そんな感じに話しをしていると、お茶会が終わる時間になってしまいましたので、まだまだ話は尽きないと言った感じの皆様をお見送りいたしました。
わたくしは再びシュミーズドレスに着替えますと、ジェレールとシャメルの居るベビールームに参ります。
入るとそこにはベッドの上ですやすやと眠っている二人がおりましたので、バッチリと写真に収めました。

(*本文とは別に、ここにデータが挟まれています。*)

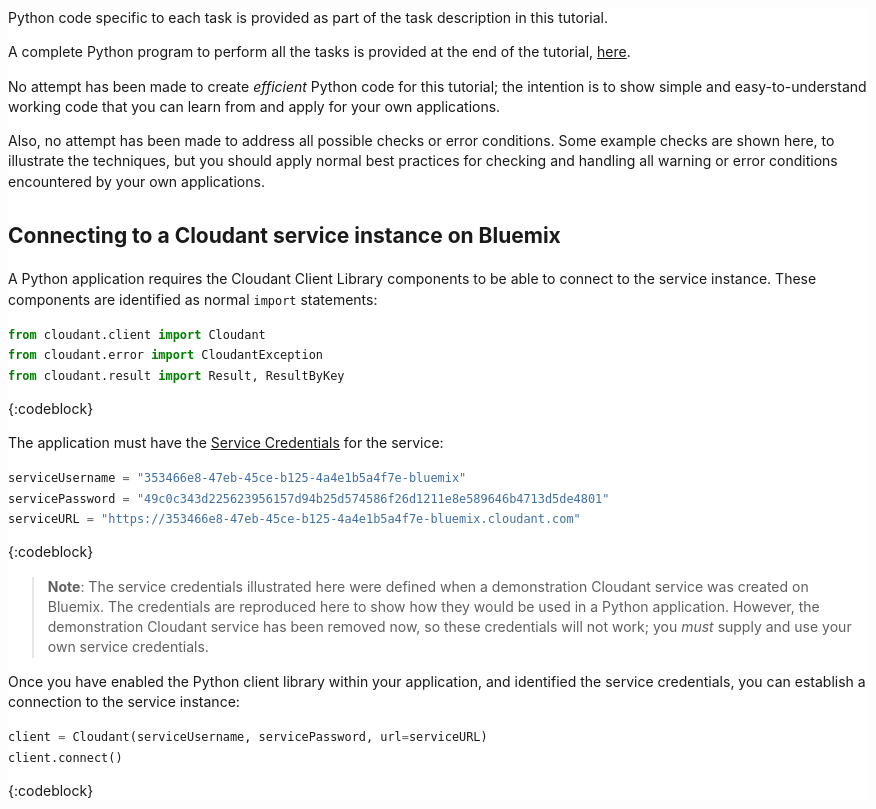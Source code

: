 Python code specific to each task is provided as part of the task description in this tutorial.

A complete Python program to perform all the tasks is provided at the end of the tutorial,
[here](#complete-listing).

No attempt has been made to create _efficient_ Python code for this tutorial;
the intention is to show simple and easy-to-understand working code
that you can learn from and apply for your own applications.

Also,
no attempt has been made to address all possible checks or error conditions.
Some example checks are shown here,
to illustrate the techniques,
but you should apply normal best practices for checking and handling all
warning or error conditions encountered by your own applications. 

## Connecting to a Cloudant service instance on Bluemix

A Python application requires the Cloudant Client Library components to be able to connect to the service instance.
These components are identified as normal `import` statements:

```python
from cloudant.client import Cloudant
from cloudant.error import CloudantException
from cloudant.result import Result, ResultByKey
```
{:codeblock}

The application must have the [Service Credentials](create_service.html#locating-your-service-credentials) for the service:

```python
serviceUsername = "353466e8-47eb-45ce-b125-4a4e1b5a4f7e-bluemix"
servicePassword = "49c0c343d225623956157d94b25d574586f26d1211e8e589646b4713d5de4801"
serviceURL = "https://353466e8-47eb-45ce-b125-4a4e1b5a4f7e-bluemix.cloudant.com"
```
{:codeblock}

>   **Note**: The service credentials illustrated here
    were defined when a demonstration Cloudant service was created on Bluemix.
    The credentials are reproduced here to show how they would be used in a Python application.
    However,
    the demonstration Cloudant service has been removed now,
    so these credentials will not work;
    you _must_ supply and use your own service credentials.

Once you have enabled the Python client library within your application,
and identified the service credentials,
you can establish a connection to the service instance:

```python
client = Cloudant(serviceUsername, servicePassword, url=serviceURL)
client.connect()
```
{:codeblock}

「今日はお二人ともとても楽しんでいたようで、部屋に戻ってお着替えの途中から眠ってしまわれたのですよ」
「まあ、そうなのですか」
「それにしても若奥様、お体を休めなくて大丈夫なのですか? 午前中は執務に追われ、昼食の時間はお子様方と過ごし、午後にはお茶会を開いたり、逆にお茶会にお出かけになったりなさっておりますけれども」
「ええ、大丈夫ですわよ。そういえば、三人目を産む予定はないのかと聞かれましたわ」
「三人目ですか、確かに旦那様方いらっしゃるうちにお産みになったほうが良いかとは思いますが、あまり急いで産まなくともよろしいのではございませんか?」
「そうですわよねえ」
「それはなによりでございますが、何よりも、若奥様のお体が心配でございますね」
「大丈夫ですわよ、リリアーヌ」
「でしたらよろしいのですが、本当にくれぐれも無理はなさらないで下さいませね」
「ええ、わかっておりますわ」
リリアーヌは心配性ですわね。
「「あー」」
話しているうちにジェレールとシャメルが起きたようですわね。
わたくしはトロレイヴ様とハレック様がお帰りになるまで、そのまま二人と室内で遊ぶこととなりました。